Description John Paul Adrian Glaubitz 2022-11-01 16:54:24 UTC
Building OpenLDAP on sparc64-linux-gnu using gcc-12 results in a slapd binary that crashes with unaligned access ("Bus error").

After investigation, it turned out that this is not a bug in the OpenLDAP code but gcc-12 which tries to optimize a access to two 2-byte fields in a struct using a 4-byte store instruction.
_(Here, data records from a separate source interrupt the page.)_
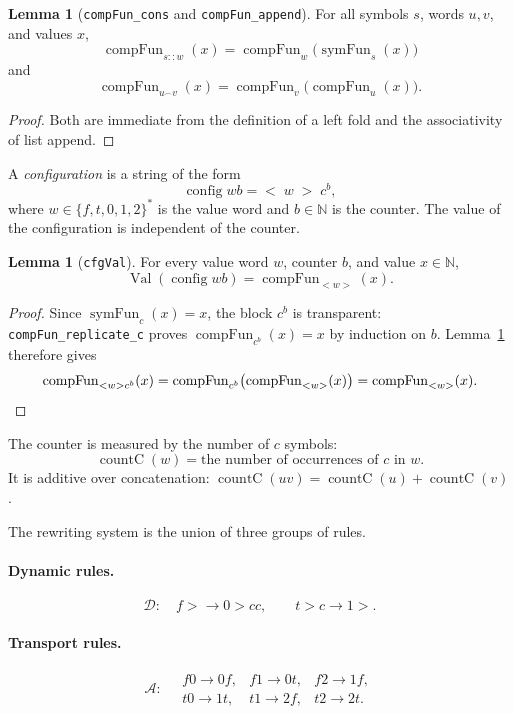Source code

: \documentclass[11pt,a4paper]{article}
\theoremstyle{definition}
\newtheorem{lemma}[definition]{Lemma}
\newcommand{\lt}{<}
\newcommand{\gt}{>}
\newcommand{\Nat}{\mathbb{N}}
\newcommand{\val}{\operatorname{Val}}
\newcommand{\conc}{{^\frown}}
\newcommand{\symfun}{\operatorname{symFun}}
\newcommand{\compFun}{\operatorname{compFun}}
\newcommand{\config}{\operatorname{config}}
\newcommand{\countC}{\operatorname{countC}}
\newcommand{\auxA}{\mathcal{A}}
\newcommand{\dynRules}{\mathcal{D}}
\begin{document}
\begin{lemma}[\texttt{compFun\_cons} and \texttt{compFun\_append}]
  \label{lem:compfun-props}
  For all symbols $s$, words $u,v$, and values $x$,
  \[
    \compFun_{s::w}(x)=\compFun_w\bigl(\symfun_s(x)\bigr)
  \]
  and
  \[
    \compFun_{u\conc v}(x)=\compFun_v\bigl(\compFun_u(x)\bigr).
  \]
\end{lemma}
\begin{proof}
  Both are immediate from the definition of a left fold and the
  associativity of list append.
\end{proof}

A \emph{configuration} is a string of the form
\begin{equation}
  \label{eq:lean-config}
  \config w b
  =
  \lt\;w\;\gt\;c^{b},
\end{equation}
where $w\in\{f,t,0,1,2\}^{*}$ is the value word and $b\in\Nat$ is the
counter.  The value of the configuration is independent of the counter.

\begin{lemma}[\texttt{cfgVal}]
  \label{lem:cfg-val}
  For every value word $w$, counter $b$, and value $x\in\Nat$,
  \[
    \val(\config w b)=\compFun_{\lt w\gt}(x).
  \]
\end{lemma}
\begin{proof}
  Since $\symfun_c(x)=x$, the block $c^{b}$ is transparent:
  \texttt{compFun\_replicate\_c} proves $\compFun_{c^{b}}(x)=x$ by
  induction on $b$.  Lemma~\ref{lem:compfun-props} therefore gives
  \[
    \compFun_{\lt w\gt c^{b}}(x)
    =\compFun_{c^{b}}\bigl(\compFun_{\lt w\gt}(x)\bigr)
    =\compFun_{\lt w\gt}(x).\qedhere
  \]
\end{proof}

The counter is measured by the number of $c$ symbols:
\[
  \countC(w)=\text{the number of occurrences of }c\text{ in }w.
\]
It is additive over concatenation: $\countC(uv)=\countC(u)+\countC(v)$.

The rewriting system is the union of three groups of rules.

\paragraph{Dynamic rules.}
\begin{equation}
  \label{eq:lean-dyn}
  \dynRules:\quad
  f\gt\to 0\gt cc,
  \qquad
  t\gt c\to 1\gt.
\end{equation}

\paragraph{Transport rules.}
\begin{equation}
  \label{eq:lean-transport}
  \auxA:\quad
  \begin{array}{lll}
    f0\to 0f, & f1\to 0t, & f2\to 1f, \\
    t0\to 1t, & t1\to 2f, & t2\to 2t.
  \end{array}
\end{equation}
\end{document}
This fails because the 2-byte fields have only 2-byte alignment.

More details on the issue can be obtained from the corresponding OpenLDAP bug report, in particular comment #10 [1].

> [1] https://bugs.openldap.org/show_bug.cgi?id=9916#c10
Comment 1 Andrew Pinski 2022-11-01 16:57:35 UTC
Can you attach the preprocessed source for the file which is failing?
And give the exact commands you used to compile it?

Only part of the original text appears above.